The deadliest month in American history
The majority of the Spanish Flu deaths occurred between September and November of 1918, after the virus adapted. Nearly 200,000 Americans died in October 1918 alone; this still remains the deadliest month in American history.
When the virus first appeared, it was a three-day inconvenience. It was originally identified at a US army post in Kansas where it infected 54,000 people, killing only 38. Like coronavirus, healthy people recovered quickly from it.
WWI was in full swing at this time. US troops who were deployed to Europe took the virus with them and quickly infected more than 60 percent of the Allied forces. It wasn’t ideal, but the soldiers quickly recovered and got on with the war.
And then it mutated
The second wave of the Spanish Flu was something else entirely. While it still killed the youngest and oldest members of a population, it now had a new unique feature allowing it to kill those with the strongest immune systems as well.
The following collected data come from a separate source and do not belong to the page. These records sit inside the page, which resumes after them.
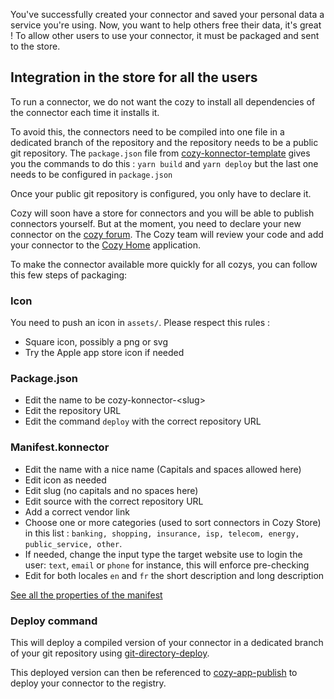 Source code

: You've successfully created your connector and saved your personal data a service you're using. Now, you want to help others free their data, it's great ! To allow other users to use your connector, it must be packaged and sent to the store.

## Integration in the store for all the users

To run a connector, we do not want the cozy to install all dependencies of the connector each time
it installs it.

To avoid this, the connectors need to be compiled into one file in a dedicated branch of the
repository and the repository needs to be a public git repository. The `package.json` file
from [cozy-konnector-template][] gives you the commands to do this : `yarn build` and `yarn deploy`
but the last one needs to be configured in `package.json`

Once your public git repository is configured, you only have to declare it.

Cozy will soon have a store for connectors and you will be able to publish connectors yourself. But
at the moment, you need to declare your new connector on the [cozy forum](https://forum.cozy.io).
The Cozy team will review your code and add your connector to the [Cozy Home][] application.

To make the connector available more quickly for all cozys, you can follow this few steps of
packaging:

### Icon

You need to push an icon in `assets/`. Please respect this rules :

- Square icon, possibly a png or svg
- Try the Apple app store icon if needed

### Package.json

- Edit the name to be cozy-konnector-&lt;slug>
- Edit the repository URL
- Edit the command `deploy` with the correct repository URL

### Manifest.konnector

- Edit the name with a nice name (Capitals and spaces allowed here)
- Edit icon as needed
- Edit slug (no capitals and no spaces here)
- Edit source with the correct repository URL
- Add a correct vendor link
- Choose one or more categories (used to sort connectors in Cozy Store)  in this list : `banking, shopping, insurance, isp, telecom, energy, public_service, other`.
- If needed, change the input type the target website use to login the user: `text`, `email` or `phone` for instance, this will enforce pre-checking
- Edit for both locales `en` and `fr` the short description and long description

[See all the properties of the manifest](https://docs.cozy.io/en/cozy-apps-registry/#properties-meaning-reference)

### Deploy command

This will deploy a compiled version of your connector in a dedicated branch of your git repository using [git-directory-deploy](https://github.com/lukekarrys/git-directory-deploy).

This deployed version can then be referenced to [cozy-app-publish](https://github.com/cozy/cozy-libs/tree/master/packages/cozy-app-publish) to deploy your connector to the registry.

[cozy-konnector-template]: https://github.com/konnectors/cozy-konnector-template

[Cozy Home]: https://github.com/cozy/cozy-home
Can the coronavirus mutate in this way?
There are two good reasons you don’t need to worry.
Firstly, we have vaccines and antiviral medicines now. These were unavailable during the 1918 outbreak and are incredibly effective. There is no vaccine for coronavirus at the moment, but it is only a matter of time until we have one.
Secondly, even when a virus mutates, its morphology is still similar enough that vaccines maintain their original effectiveness. Additionally, those that survive the weaker version of the virus develop antibodies that make them immune to any other versions.
You can relax again.
You just can’t leave the house.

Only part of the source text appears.